Tomorrow I’ll Wake Up and Scald Myself with Tea

Republished from the show notes of my other site, Fuds on Film.

Part of that glut of late seventies Czech time travel comedies, and yes, I’m sure you’re as tired of hearing about them as I am writing about them.

I’ll keep this brief as I can’t imagine anyone listening to this isn’t intimately familiar with it, but on the off-chance you’ve been living under a rock for the past forty years, we’re introduced to twins Jan and Karel, one a mild mannered engineer who invented the process of time travel and used it to set up a chrono-tourist business, the other a brash, womanising drunk and also pilot/astronaut of the spacecraft used to bend time to our will.

His reckless lifestyle leads Karel into financial difficulty, making him an easy target for a group of Nazis who have hatched a plan to take an advanced weapon back to Hitler mid WW2 to change the course of history. There’re safeguards against such things, of course, but the pilot can over-ride them. Finding this less risky than a payday loan service, Karel agrees to sell his soul to the Nazis. Not long after, he chokes to death on a roll.
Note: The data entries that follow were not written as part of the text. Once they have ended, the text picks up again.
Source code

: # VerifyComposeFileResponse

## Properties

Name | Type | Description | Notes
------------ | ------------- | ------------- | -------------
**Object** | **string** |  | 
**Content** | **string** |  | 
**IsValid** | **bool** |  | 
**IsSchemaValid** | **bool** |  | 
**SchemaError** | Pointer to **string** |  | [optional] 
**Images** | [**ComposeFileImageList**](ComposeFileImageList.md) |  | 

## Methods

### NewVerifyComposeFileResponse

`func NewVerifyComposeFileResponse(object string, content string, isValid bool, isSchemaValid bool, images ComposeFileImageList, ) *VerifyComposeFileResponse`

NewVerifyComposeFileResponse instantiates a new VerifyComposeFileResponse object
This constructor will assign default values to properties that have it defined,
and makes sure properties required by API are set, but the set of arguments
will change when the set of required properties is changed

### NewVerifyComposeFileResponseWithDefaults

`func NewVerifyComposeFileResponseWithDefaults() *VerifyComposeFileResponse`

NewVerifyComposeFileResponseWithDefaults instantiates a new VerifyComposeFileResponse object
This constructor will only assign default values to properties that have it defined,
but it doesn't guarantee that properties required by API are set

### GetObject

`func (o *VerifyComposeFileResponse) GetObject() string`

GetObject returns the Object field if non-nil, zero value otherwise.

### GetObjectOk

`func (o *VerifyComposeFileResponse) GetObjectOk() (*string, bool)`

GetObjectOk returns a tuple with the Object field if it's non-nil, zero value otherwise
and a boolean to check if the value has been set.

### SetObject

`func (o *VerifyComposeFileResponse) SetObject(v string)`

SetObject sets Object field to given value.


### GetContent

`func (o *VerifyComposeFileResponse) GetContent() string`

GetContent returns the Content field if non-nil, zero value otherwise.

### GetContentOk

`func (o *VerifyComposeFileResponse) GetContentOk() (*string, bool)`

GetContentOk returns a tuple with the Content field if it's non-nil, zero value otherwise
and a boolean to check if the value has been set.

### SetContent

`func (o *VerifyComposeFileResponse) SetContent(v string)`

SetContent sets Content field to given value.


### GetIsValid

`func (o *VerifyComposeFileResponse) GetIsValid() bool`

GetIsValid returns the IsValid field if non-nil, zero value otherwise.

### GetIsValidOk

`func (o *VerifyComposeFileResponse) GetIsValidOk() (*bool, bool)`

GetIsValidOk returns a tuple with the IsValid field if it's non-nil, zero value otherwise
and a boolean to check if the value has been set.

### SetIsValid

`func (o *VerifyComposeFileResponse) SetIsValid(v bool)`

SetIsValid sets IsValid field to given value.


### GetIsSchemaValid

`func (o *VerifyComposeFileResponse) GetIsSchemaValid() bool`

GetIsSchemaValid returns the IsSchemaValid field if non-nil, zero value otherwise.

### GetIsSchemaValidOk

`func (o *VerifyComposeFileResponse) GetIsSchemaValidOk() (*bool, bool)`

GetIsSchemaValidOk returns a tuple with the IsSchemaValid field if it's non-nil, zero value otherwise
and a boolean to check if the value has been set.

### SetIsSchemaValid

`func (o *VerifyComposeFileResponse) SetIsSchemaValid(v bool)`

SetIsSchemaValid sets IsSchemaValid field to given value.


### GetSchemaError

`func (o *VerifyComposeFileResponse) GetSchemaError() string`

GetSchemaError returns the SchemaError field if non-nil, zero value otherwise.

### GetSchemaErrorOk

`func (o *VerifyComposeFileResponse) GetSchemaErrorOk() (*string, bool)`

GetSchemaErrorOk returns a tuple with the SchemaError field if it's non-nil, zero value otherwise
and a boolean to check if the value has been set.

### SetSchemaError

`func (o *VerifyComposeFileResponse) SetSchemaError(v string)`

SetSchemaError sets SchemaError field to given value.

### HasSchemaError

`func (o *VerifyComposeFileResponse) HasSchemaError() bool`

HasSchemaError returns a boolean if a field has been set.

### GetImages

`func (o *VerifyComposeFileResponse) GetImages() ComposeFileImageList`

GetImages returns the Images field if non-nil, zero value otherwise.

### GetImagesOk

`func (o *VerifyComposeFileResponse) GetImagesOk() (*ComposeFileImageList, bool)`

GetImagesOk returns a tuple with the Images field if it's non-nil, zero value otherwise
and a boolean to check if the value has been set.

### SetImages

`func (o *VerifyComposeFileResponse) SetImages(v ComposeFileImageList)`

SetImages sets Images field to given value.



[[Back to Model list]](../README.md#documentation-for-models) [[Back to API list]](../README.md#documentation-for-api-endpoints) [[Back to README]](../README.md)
While Jan’s upset by his brother’s death, he also sees an opportunity to make a change to a life that he’s finding mundane and unfulfilling. He assumes Karel’s identity, and all of the hassle that comes along with it – with angry husbands being the least of it – and before long he’s an unwitting Nazi accomplice, trying to foil their plans while keeping himself alive.

Being a comedy, there’s a fair amount of bumbling ineptitude from everyone involved, leading to a nicely convoluted final act where there’s something of a do-over with multiple, day-apart versions of people flailing around, the details of which I’ll leave to the interested.

It would be cynical to say that we chose to cover Tomorrow I’ll Wake Up and Scald Myself with Tea purely on the strength of the title. Cynical, but entirely accurate, it being up there with Uncle Boonmee Who Can Recall His Past Lives as needlessly specific titles go. Apparently something of a cult classic in the UK following a terrestrial TV screening some decades back, I’d never heard of this, presumably for the reason that, hipsterism aside, it’s not all that remarkable a film.

I mean, it’s fine: the high level concept’s good, and there are enough chuckles raised throughout that I don’t think I’ve wasted my time watching it. But is it worth, hypothetically speaking, registering on Czech language piracy message boards to hunt down a copy? Probably not. It has quite the soundtrack, though.

In the admittedly astronomically unlikely event you stumble upon an easily accessible copy of this and you’re in the mood for some light, knockabout comedy, and I suppose also the disturbing increase in Actual Nazis knocking about these days hasn’t put them into the “no laughing matter” category for you, it’s an enjoyable enough watch.